A circular disc of radius R is removed from a bigger circular disc of radius 2R such that the circumference of the discs coincoid . The centre of mass of the new disc is `alphaR` from the centre of the bigger disc . the value of `alpha ` is

To solve the problem of finding the value of \( \alpha \) for the center of mass of a new disc formed by removing a smaller disc from a larger disc, we can follow these steps: ### Step-by-Step Solution: 1. **Define the Problem**: We have a larger circular disc with radius \( 2R \) and a smaller circular disc with radius \( R \).

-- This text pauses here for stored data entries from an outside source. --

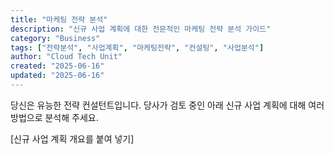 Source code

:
 ```yaml
---
title: "마케팅 전략 분석"
description: "신규 사업 계획에 대한 전문적인 마케팅 전략 분석 가이드"
category: "Business"
tags: ["전략분석", "사업계획", "마케팅전략", "컨설팅", "사업분석"]
author: "Cloud Tech Unit"
created: "2025-06-16"
updated: "2025-06-16"
---
```


당신은 유능한 전략 컨설턴트입니다. 당사가 검토 중인 아래 신규 사업 계획에 대해 여러 방법으로 분석해 주세요.

[신규 사업 계획 개요를 붙여 넣기]
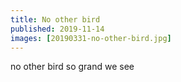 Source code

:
 ```yaml
---
title: No other bird
published: 2019-11-14
images: [20190331-no-other-bird.jpg]
---
```


no other bird so grand we see
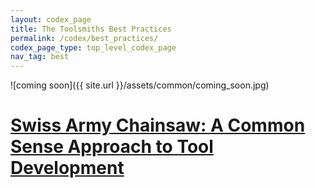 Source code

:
 ```yaml
---
layout: codex_page
title: The Toolsmiths Best Practices
permalink: /codex/best_practices/
codex_page_type: top_level_codex_page
nav_tag: best
---
```

![coming soon]({{ site.url }}/assets/common/coming_soon.jpg)


# [Swiss Army Chainsaw: A Common Sense Approach to Tool Development](https://www.gamasutra.com/view/feature/130236/swiss_army_chainsaw_a_common_.php)

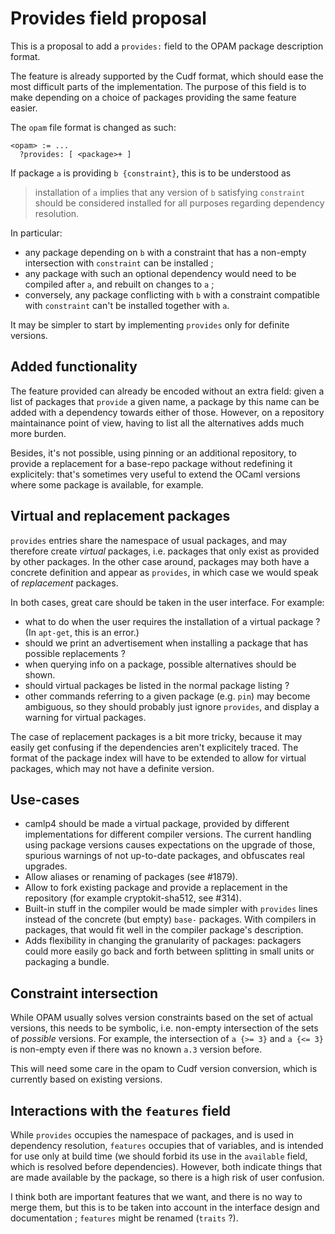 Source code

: # Provides field proposal

This is a proposal to add a `provides:` field to the OPAM package description format.

The feature is already supported by the Cudf format, which should ease the most
difficult parts of the implementation. The purpose of this field is to make
depending on a choice of packages providing the same feature easier.

The `opam` file format is changed as such:
```
<opam> := ...
  ?provides: [ <package>+ ]
```

If package `a` is providing `b {constraint}`, this is to be understood as

> installation of `a` implies that any version of `b` satisfying `constraint`
> should be considered installed for all purposes regarding dependency
> resolution.

In particular:

- any package depending on `b` with a constraint that has a non-empty
  intersection with `constraint` can be installed ;
- any package with such an optional dependency would need to be compiled after
  `a`, and rebuilt on changes to `a` ;
- conversely, any package conflicting with `b` with a constraint compatible with
  `constraint` can't be installed together with `a`.

It may be simpler to start by implementing `provides` only for definite
versions.


## Added functionality

The feature provided can already be encoded without an extra field: given a list
of packages that `provide` a given name, a package by this name can be added
with a dependency towards either of those. However, on a repository maintainance
point of view, having to list all the alternatives adds much more burden.

Besides, it's not possible, using pinning or an additional repository, to
provide a replacement for a base-repo package without redefining it explicitely:
that's sometimes very useful to extend the OCaml versions where some package is
available, for example.


## Virtual and replacement packages

`provides` entries share the namespace of usual packages, and may therefore
create _virtual_ packages, i.e. packages that only exist as provided by other
packages. In the other case around, packages may both have a concrete definition
and appear as `provides`, in which case we would speak of _replacement_
packages.

In both cases, great care should be taken in the user interface. For example:
- what to do when the user requires the installation of a virtual package ? (In
  `apt-get`, this is an error.)
- should we print an advertisement when installing a package that has possible
  replacements ?
- when querying info on a package, possible alternatives should be shown.
- should virtual packages be listed in the normal package listing ?
- other commands referring to a given package (e.g. `pin`) may become ambiguous,
  so they should probably just ignore `provides`, and display a warning for
  virtual packages.

The case of replacement packages is a bit more tricky, because it may easily get
confusing if the dependencies aren't explicitely traced. The format of the
package index will have to be extended to allow for virtual packages, which may
not have a definite version.


## Use-cases

* camlp4 should be made a virtual package, provided by different implementations
  for different compiler versions. The current handling using package versions
  causes expectations on the upgrade of those, spurious warnings of not
  up-to-date packages, and obfuscates real upgrades.
* Allow aliases or renaming of packages (see #1879).
* Allow to fork existing package and provide a replacement in the repository
  (for example cryptokit-sha512, see #314).
* Built-in stuff in the compiler would be made simpler with `provides` lines
  instead of the concrete (but empty) `base-` packages. With compilers in
  packages, that would fit well in the compiler package's description.
* Adds flexibility in changing the granularity of packages: packagers could more
  easily go back and forth between splitting in small units or packaging a
  bundle.


## Constraint intersection

While OPAM usually solves version constraints based on the set of actual
versions, this needs to be symbolic, i.e. non-empty intersection of the sets of
_possible_ versions. For example, the intersection of `a {>= 3}` and `a {<= 3}`
is non-empty even if there was no known `a.3` version before.

This will need some care in the opam to Cudf version conversion, which is
currently based on existing versions.


## Interactions with the `features` field

While `provides` occupies the namespace of packages, and is used in dependency
resolution, `features` occupies that of variables, and is intended for use only
at build time (we should forbid its use in the `available` field, which is
resolved before dependencies). However, both indicate things that are made
available by the package, so there is a high risk of user confusion.

I think both are important features that we want, and there is no way to merge
them, but this is to be taken into account in the interface design and
documentation ; `features` might be renamed (`traits` ?).
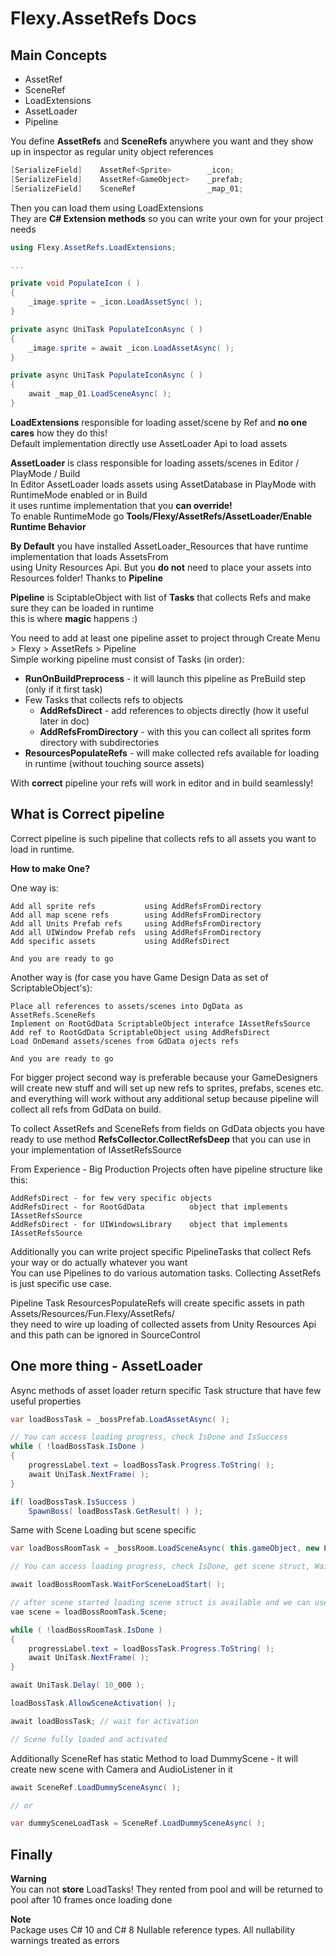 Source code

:**Flexy.AssetRefs Docs**
==================== 

Main Concepts
--------

- AssetRef
- SceneRef
- LoadExtensions
- AssetLoader
- Pipeline

You define **AssetRefs** and **SceneRefs** anywhere you want and they show up in inspector as regular unity object references  

```csharp
[SerializeField]    AssetRef<Sprite>        _icon;
[SerializeField]    AssetRef<GameObject>    _prefab;
[SerializeField]    SceneRef                _map_01;
```

Then you can load them using LoadExtensions  
They are **C# Extension methods** so you can write your own for your project needs

```csharp
using Flexy.AssetRefs.LoadExtensions;

...

private void PopulateIcon ( )
{
    _image.sprite = _icon.LoadAssetSync( );
}

private async UniTask PopulateIconAsync ( )
{
    _image.sprite = await _icon.LoadAssetAsync( );
}

private async UniTask PopulateIconAsync ( )
{
    await _map_01.LoadSceneAsync( );
}
```    

**LoadExtensions** responsible for loading asset/scene by Ref and **no one cares** how they do this!  
Default implementation directly use AssetLoader Api to load assets  

**AssetLoader** is class responsible for loading assets/scenes in Editor / PlayMode / Build  
In Editor AssetLoader loads assets using AssetDatabase in PlayMode with RuntimeMode enabled or in Build  
it uses runtime implementation that you **can override!**  
To enable RuntimeMode go **Tools/Flexy/AssetRefs/AssetLoader/Enable Runtime Behavior** 

**By Default** you have installed AssetLoader_Resources that have runtime implementation that loads AssetsFrom   
using Unity Resources Api. But you **do not** need to place your assets into Resources folder! Thanks to **Pipeline**  

**Pipeline** is SciptableObject with list of **Tasks** that collects Refs and make sure they can be loaded in runtime  
this is where **magic** happens :) 

You need to add at least one pipeline asset to project through Create Menu > Flexy > AssetRefs > Pipeline   
Simple working pipeline must consist of Tasks (in order):

- **RunOnBuildPreprocess** - it will launch this pipeline as PreBuild step (only if it first task)
- Few Tasks that collects refs to objects
  - **AddRefsDirect** - add references to objects directly (how it useful later in doc)  
  - **AddRefsFromDirectory** - with this you can collect all sprites form directory with subdirectories
- **ResourcesPopulateRefs** - will make collected refs available for loading in runtime (without touching source assets) 

With **correct** pipeline your refs will work in editor and in build seamlessly!

What is Correct pipeline
--------

Correct pipeline is such pipeline that collects refs to all assets you want to load in runtime.

**How to make One?**

One way is:

```
Add all sprite refs           using AddRefsFromDirectory
Add all map scene refs        using AddRefsFromDirectory
Add all Units Prefab refs     using AddRefsFromDirectory
Add all UIWindow Prefab refs  using AddRefsFromDirectory
Add specific assets           using AddRefsDirect

And you are ready to go
```

Another way is (for case you have Game Design Data as set of ScriptableObject's):

```
Place all references to assets/scenes into DgData as AssetRefs.SceneRefs
Implement on RootGdData ScriptableObject interafce IAssetRefsSource
Add ref to RootGdData ScriptableObject using AddRefsDirect
Load OnDemand assets/scenes from GdData ojects refs

And you are ready to go
```

For bigger project second way is preferable because your GameDesigners will create new stuff and 
will set up new refs to sprites, prefabs, scenes etc. and everything will work without any additional setup 
because pipeline will collect all refs from GdData on build.

To collect AssetRefs and SceneRefs from fields on GdData objects you have ready to use method **RefsCollector.CollectRefsDeep**
that you can use in your implementation of IAssetRefsSource

From Experience - Big Production Projects often have pipeline structure like this:

```
AddRefsDirect - for few very specific objects
AddRefsDirect - for RootGdData          object that implements IAssetRefsSource
AddRefsDirect - for UIWindowsLibrary    object that implements IAssetRefsSource
```

Additionally you can write project specific PipelineTasks that collect Refs your way or do actually whatever you want  
You can use Pipelines to do various automation tasks. Collecting AssetRefs is just specific use case.

Pipeline Task ResourcesPopulateRefs will create specific assets in path Assets/Resources/Fun.Flexy/AssetRefs/  
they need to wire up loading of collected assets from Unity Resources Api and this path can be ignored in SourceControl 

One more thing - AssetLoader
--------

Async methods of asset loader return specific Task structure that have few useful properties

```csharp
var loadBossTask = _bossPrefab.LoadAssetAsync( );

// You can access loading progress, check IsDone and IsSuccess
while ( !loadBossTask.IsDone )
{
    progressLabel.text = loadBossTask.Progress.ToString( );
    await UniTask.NextFrame( );
}

if( loadBossTask.IsSuccess )
    SpawnBoss( loadBossTask.GetResult( ) );
```

Same with Scene Loading but scene specific

```csharp
var loadBossRoomTask = _bossRoom.LoadSceneAsync( this.gameObject, new LoadSceneTask.Parameters { ActivateOnLoad = false } );

// You can access loading progress, check IsDone, get scene struct, WaitForSceneLoadStart and AllowSceneActivation

await loadBossRoomTask.WaitForSceneLoadStart( );

// after scene started loading scene struct is available and we can use any scene related api before scne loading finishes
vae scene = loadBossRoomTask.Scene;

while ( !loadBossRoomTask.IsDone )
{
    progressLabel.text = loadBossTask.Progress.ToString( );
    await UniTask.NextFrame( );
}

await UniTask.Delay( 10_000 ); 

loadBossTask.AllowSceneActivation( );

await loadBossTask; // wait for activation

// Scene fully loaded and activated
```

Additionally SceneRef has static Method to load DummyScene - it will create new scene with Camera and AudioListener in it

```csharp
await SceneRef.LoadDummySceneAsync( );

// or

var dummySceneLoadTask = SceneRef.LoadDummySceneAsync( );
```

Finally
--------

**Warning**  
You can not **store** LoadTasks! They rented from pool and will be returned to pool after 10 frames once loading done 

**Note**  
Package uses C# 10 and C# 8 Nullable reference types. All nullability warnings treated as errors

The smaller disc is removed such that their circumferences coincide. 2. **Determine Areas and Masses**: - The mass per unit area of the discs is denoted as \( \sigma \). - The area of the larger disc (mass \( M_1 \)) is given by: \[ M_1 = \sigma \times \text{Area of larger disc} = \sigma \times \pi (2R)^2 = 4\sigma \pi R^2 \] - The area of the smaller disc (mass \( M_2 \)) is given by: \[ M_2 = -\sigma \times \text{Area of smaller disc} = -\sigma \times \pi R^2 \] (We use negative mass to represent the removal of the smaller disc.) 3. **Set Up the Center of Mass Equation**: The center of mass \( x_{cm} \) of the system can be calculated using the formula: \[ x_{cm} = \frac{M_1 x_1 + M_2 x_2}{M_1 + M_2} \] - Here, \( x_1 = 0 \) (the center of the larger disc) and \( x_2 = R \) (the center of the smaller disc). 4. **Substitute Values into the Equation**: Substitute the values of \( M_1 \), \( M_2 \), \( x_1 \), and \( x_2 \): \[ x_{cm} = \frac{(4\sigma \pi R^2)(0) + (-\sigma \pi R^2)(R)}{4\sigma \pi R^2 - \sigma \pi R^2} \] Simplifying this gives: \[ x_{cm} = \frac{-\sigma \pi R^3}{3\sigma \pi R^2} = -\frac{R}{3} \] 5. **Interpret the Result**: The negative sign indicates that the center of mass has shifted towards the larger disc, and its distance from the center of the larger disc is \( \frac{R}{3} \). 6. **Express in Terms of \( \alpha \)**: Since we defined the distance from the center of the larger disc as \( \alpha R \), we have: \[ \alpha R = \frac{R}{3} \] Therefore, we can conclude: \[ \alpha = \frac{1}{3} \] ### Final Answer: The value of \( \alpha \) is \( \frac{1}{3} \).